15 February 2020

After the End of the 'Pink Tide,' What’s Next for South America?


Earlier this year, it seemed as if the “pink tide” of leftist governments that swept across Latin America in the early 2000s had all but retreated. The wave of conservative governments that replaced them owed their rise in part to the region’s economic difficulties following the end of the commodities boom of the first decade of the 21st century. But they also took advantage of the failure by many of the leftist leaders to translate that economic boom into sustainable advances for the lower and middle classes. The election of Jair Bolsonaro in Brazil in 2018, after a campaign spent vilifying women as well as marginalized and indigenous communities, was a particular blow to the region’s progressives.

More recently, the South American left has shown signs of a revival. Argentina’s center-left Peronist candidate, Alberto Fernandez, ousted the market-friendly incumbent, Mauricio Macri, in that country’s presidential election in October. Macri had won office in 2015 pledging to remedy the economic missteps of his Peronist predecessor, but his austerity measures and heavy borrowing triggered an economic crisis that cost him the presidency. And massive protests in Ecuador and Chile forced the governments in those countries to backtrack on austerity measures, calling into question in the case of Chile the country’s longstanding neoliberal economic model.

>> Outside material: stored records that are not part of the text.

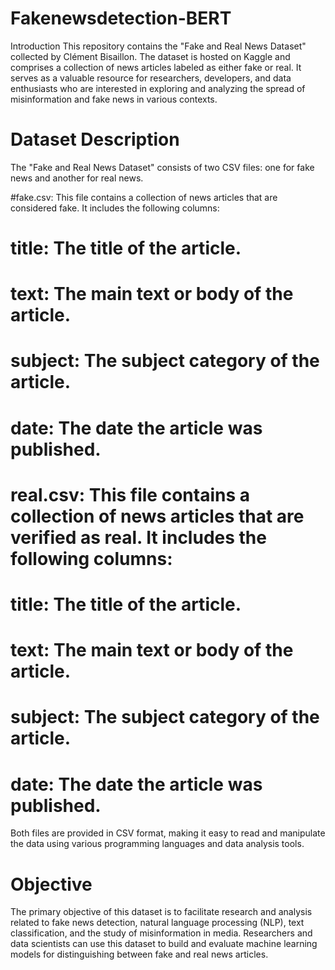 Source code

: # Fakenewsdetection-BERT
Introduction
This repository contains the "Fake and Real News Dataset" collected by Clément Bisaillon. The dataset is hosted on Kaggle and comprises a collection of news articles labeled as either fake or real. It serves as a valuable resource for researchers, developers, and data enthusiasts who are interested in exploring and analyzing the spread of misinformation and fake news in various contexts.

# Dataset Description
The "Fake and Real News Dataset" consists of two CSV files: one for fake news and another for real news.

#fake.csv: This file contains a collection of news articles that are considered fake. It includes the following columns:

# title: The title of the article.
# text: The main text or body of the article.
# subject: The subject category of the article.
# date: The date the article was published.
# real.csv: This file contains a collection of news articles that are verified as real. It includes the following columns:

# title: The title of the article.
# text: The main text or body of the article.
# subject: The subject category of the article.
# date: The date the article was published.
Both files are provided in CSV format, making it easy to read and manipulate the data using various programming languages and data analysis tools.

# Objective
The primary objective of this dataset is to facilitate research and analysis related to fake news detection, natural language processing (NLP), text classification, and the study of misinformation in media. Researchers and data scientists can use this dataset to build and evaluate machine learning models for distinguishing between fake and real news articles.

Nevertheless, the fall in early November of Bolivian President Evo Morales after a disputed election left Venezuela’s regime as the last survivor of South America’s earlier leftist transformation. But the Bolivarian revolution that began under former President Hugo Chavez has transformed into an economic and humanitarian disaster under his successor, Nicolas Maduro. Maduro managed to eke out reelection in 2018 amid complaints of voting irregularities. Now much of the region, with Washington’s backing, has coalesced around an effort to push him from office by supporting what some skeptics have called an attempted coup.

Major advances in the region are also in danger. Colombia’s fragile peace process is at risk of falling apart after President Ivan Duque dragged out the establishment of a tribunal to judge and punish war crimes. Meanwhile, the illicit drug trade across the region is booming, as is organized crime, even as corruption continues to flourish.

That has not stemmed efforts by Russia and China to deepen trade ties with countries across the region, though. America, threatened by Moscow and Beijing’s newfound interest, has accused the other global powers of propping up corrupt governments and is taking steps to shore up its own partnerships in South America.